Dr. R. K. Anand, MD (Pediatrics), FRCP (Edinburgh), DCH (London) was the Former Medical Director, and currently is the senior-most pediatrician and Head of the Department of Pediatrics and Neonatology at the Jaslok Hospital and Research Centre, Mumbai. An internationally recognised pediatrician, Dr. Anand was honoured with the Fellowship of the Indian Academy of Pediatrics and that of the Royal College Of Physicians, Edinburgh, for his contributions in the field of pediatric education, research and child care. As former Professor of Pediatrics at the T. N. Medical College and B. Y. L. Nair Charitable Hospital, Dr. Anand has guided several research projects and trained many young pediatricians who have distinguished themselves in India and abroad. Dr. Anand has worked with doyens of pediatrics like Prof. L. S. N. Prasad and Prof. G. Sharan from India, Prof. R. S. Illingworth and Prof. O. P. Gray from the UK, and Dr. C. Robert E. Wells and Dr. Waldo E. Nelson from the USA. He has been advisor and resource person for child care programmes of international organisations like UNICEF, Consumers International, International Baby Food Action Network, World Alliance for Breastfeeding Action, and Health Action International.

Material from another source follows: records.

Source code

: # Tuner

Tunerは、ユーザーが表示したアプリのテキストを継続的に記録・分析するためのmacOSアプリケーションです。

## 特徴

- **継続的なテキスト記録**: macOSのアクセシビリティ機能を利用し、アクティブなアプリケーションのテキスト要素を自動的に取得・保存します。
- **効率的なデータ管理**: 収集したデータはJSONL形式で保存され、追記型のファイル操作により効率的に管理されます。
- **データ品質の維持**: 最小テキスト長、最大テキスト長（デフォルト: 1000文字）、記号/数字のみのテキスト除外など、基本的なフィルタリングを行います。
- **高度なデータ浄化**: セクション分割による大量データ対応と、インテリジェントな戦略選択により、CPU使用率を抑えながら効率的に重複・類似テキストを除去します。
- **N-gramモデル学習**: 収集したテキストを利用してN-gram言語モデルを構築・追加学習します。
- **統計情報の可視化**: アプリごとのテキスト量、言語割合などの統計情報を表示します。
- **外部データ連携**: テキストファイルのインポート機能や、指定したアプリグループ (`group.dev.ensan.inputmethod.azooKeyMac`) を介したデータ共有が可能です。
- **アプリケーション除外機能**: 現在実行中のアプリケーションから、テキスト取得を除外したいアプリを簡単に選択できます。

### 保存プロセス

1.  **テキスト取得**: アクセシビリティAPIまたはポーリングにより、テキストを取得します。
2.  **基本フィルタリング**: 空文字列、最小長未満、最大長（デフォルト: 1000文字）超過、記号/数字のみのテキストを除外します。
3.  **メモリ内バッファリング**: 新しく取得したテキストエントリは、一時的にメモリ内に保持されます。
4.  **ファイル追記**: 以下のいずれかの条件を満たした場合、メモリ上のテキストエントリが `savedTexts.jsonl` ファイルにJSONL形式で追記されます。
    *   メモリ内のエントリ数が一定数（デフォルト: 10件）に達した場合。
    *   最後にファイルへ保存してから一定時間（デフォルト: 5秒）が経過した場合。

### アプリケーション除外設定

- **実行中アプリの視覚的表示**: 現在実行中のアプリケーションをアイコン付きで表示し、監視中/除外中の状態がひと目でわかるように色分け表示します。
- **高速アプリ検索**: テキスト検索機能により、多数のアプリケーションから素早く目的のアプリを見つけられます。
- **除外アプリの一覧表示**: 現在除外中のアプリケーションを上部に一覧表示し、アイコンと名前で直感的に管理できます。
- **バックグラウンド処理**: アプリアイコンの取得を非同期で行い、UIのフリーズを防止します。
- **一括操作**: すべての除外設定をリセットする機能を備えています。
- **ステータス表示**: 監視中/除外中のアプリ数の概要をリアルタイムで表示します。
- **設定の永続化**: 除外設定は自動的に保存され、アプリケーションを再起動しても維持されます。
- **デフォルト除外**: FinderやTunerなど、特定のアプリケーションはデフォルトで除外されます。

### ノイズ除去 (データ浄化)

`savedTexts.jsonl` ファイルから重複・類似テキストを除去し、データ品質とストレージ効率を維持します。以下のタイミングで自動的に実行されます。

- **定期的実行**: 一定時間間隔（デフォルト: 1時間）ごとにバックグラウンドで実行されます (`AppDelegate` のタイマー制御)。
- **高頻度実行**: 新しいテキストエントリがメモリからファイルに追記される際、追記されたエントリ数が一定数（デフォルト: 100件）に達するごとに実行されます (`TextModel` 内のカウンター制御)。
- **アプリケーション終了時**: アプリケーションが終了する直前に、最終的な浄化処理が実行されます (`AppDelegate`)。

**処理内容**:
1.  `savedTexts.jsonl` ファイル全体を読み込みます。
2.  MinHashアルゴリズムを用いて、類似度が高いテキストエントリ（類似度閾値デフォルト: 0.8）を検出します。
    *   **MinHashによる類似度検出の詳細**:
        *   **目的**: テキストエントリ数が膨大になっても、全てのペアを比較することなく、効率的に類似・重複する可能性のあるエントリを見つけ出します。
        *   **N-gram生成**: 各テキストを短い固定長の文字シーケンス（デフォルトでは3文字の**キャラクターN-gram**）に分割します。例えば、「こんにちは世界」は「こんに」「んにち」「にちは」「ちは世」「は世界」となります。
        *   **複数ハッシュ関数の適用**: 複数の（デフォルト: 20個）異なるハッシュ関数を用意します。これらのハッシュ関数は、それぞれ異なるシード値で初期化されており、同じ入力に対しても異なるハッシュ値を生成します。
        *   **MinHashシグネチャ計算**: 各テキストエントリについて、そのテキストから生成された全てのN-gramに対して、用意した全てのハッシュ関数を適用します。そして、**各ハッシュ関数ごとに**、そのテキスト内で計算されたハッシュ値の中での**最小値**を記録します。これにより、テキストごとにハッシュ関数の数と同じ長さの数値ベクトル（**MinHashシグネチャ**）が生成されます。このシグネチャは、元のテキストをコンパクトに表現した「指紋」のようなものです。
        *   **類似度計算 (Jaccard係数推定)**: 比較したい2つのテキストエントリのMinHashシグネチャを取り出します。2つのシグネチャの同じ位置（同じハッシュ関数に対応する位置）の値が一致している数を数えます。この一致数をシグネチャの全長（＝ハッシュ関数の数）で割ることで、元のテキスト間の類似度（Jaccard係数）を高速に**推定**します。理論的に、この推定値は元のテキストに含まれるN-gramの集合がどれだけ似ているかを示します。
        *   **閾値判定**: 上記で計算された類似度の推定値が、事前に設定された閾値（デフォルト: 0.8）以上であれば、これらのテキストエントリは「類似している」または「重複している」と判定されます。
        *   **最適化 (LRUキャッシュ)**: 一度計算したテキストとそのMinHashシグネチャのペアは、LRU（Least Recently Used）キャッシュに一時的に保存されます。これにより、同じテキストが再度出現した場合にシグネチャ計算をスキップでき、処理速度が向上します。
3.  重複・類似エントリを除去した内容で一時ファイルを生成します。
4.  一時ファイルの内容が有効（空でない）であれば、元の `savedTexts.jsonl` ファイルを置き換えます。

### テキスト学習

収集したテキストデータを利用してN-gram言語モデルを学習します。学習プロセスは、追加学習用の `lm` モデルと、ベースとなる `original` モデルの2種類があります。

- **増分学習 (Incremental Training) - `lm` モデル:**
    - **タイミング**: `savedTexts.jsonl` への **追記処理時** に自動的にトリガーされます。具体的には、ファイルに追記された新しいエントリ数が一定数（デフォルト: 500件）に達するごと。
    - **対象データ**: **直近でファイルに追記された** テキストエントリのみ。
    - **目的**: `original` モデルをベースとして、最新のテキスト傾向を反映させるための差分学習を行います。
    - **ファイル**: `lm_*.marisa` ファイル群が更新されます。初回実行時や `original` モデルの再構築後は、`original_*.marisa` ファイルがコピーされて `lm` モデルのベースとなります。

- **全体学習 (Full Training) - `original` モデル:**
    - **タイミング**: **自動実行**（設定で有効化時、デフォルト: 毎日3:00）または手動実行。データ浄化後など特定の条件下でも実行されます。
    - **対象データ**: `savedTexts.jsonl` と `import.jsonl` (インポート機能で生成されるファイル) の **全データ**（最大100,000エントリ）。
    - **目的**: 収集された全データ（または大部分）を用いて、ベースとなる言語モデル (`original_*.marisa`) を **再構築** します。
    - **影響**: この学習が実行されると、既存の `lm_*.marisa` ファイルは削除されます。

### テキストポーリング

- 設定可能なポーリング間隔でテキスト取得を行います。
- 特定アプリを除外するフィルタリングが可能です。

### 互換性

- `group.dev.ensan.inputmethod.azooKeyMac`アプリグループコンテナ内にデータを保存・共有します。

Ending the exploitation of the child consumer has been Dr. Anand’s crusade. He was a member of the Working Group set up by the Government Of India for formulation of a Code for the Marketing of Baby Foods, Chairman of the Committee for Protection of the Child Consumer of the Indian Academy of Pediatrics, and founder-president of the Association for Consumers Action on Safety and Health.

Winner of the Best Speaker Award of the Speaker’s Academy, Mumbai, Dr. Anand has conducted several radio and TV programmes on child care and holistic living in English, Hindi and Punjabi. He has been contributing regularly to national and international scientific journals, and to books on child health. He is well known as an authority on breastfeeding and in the field of Social Pediatrics.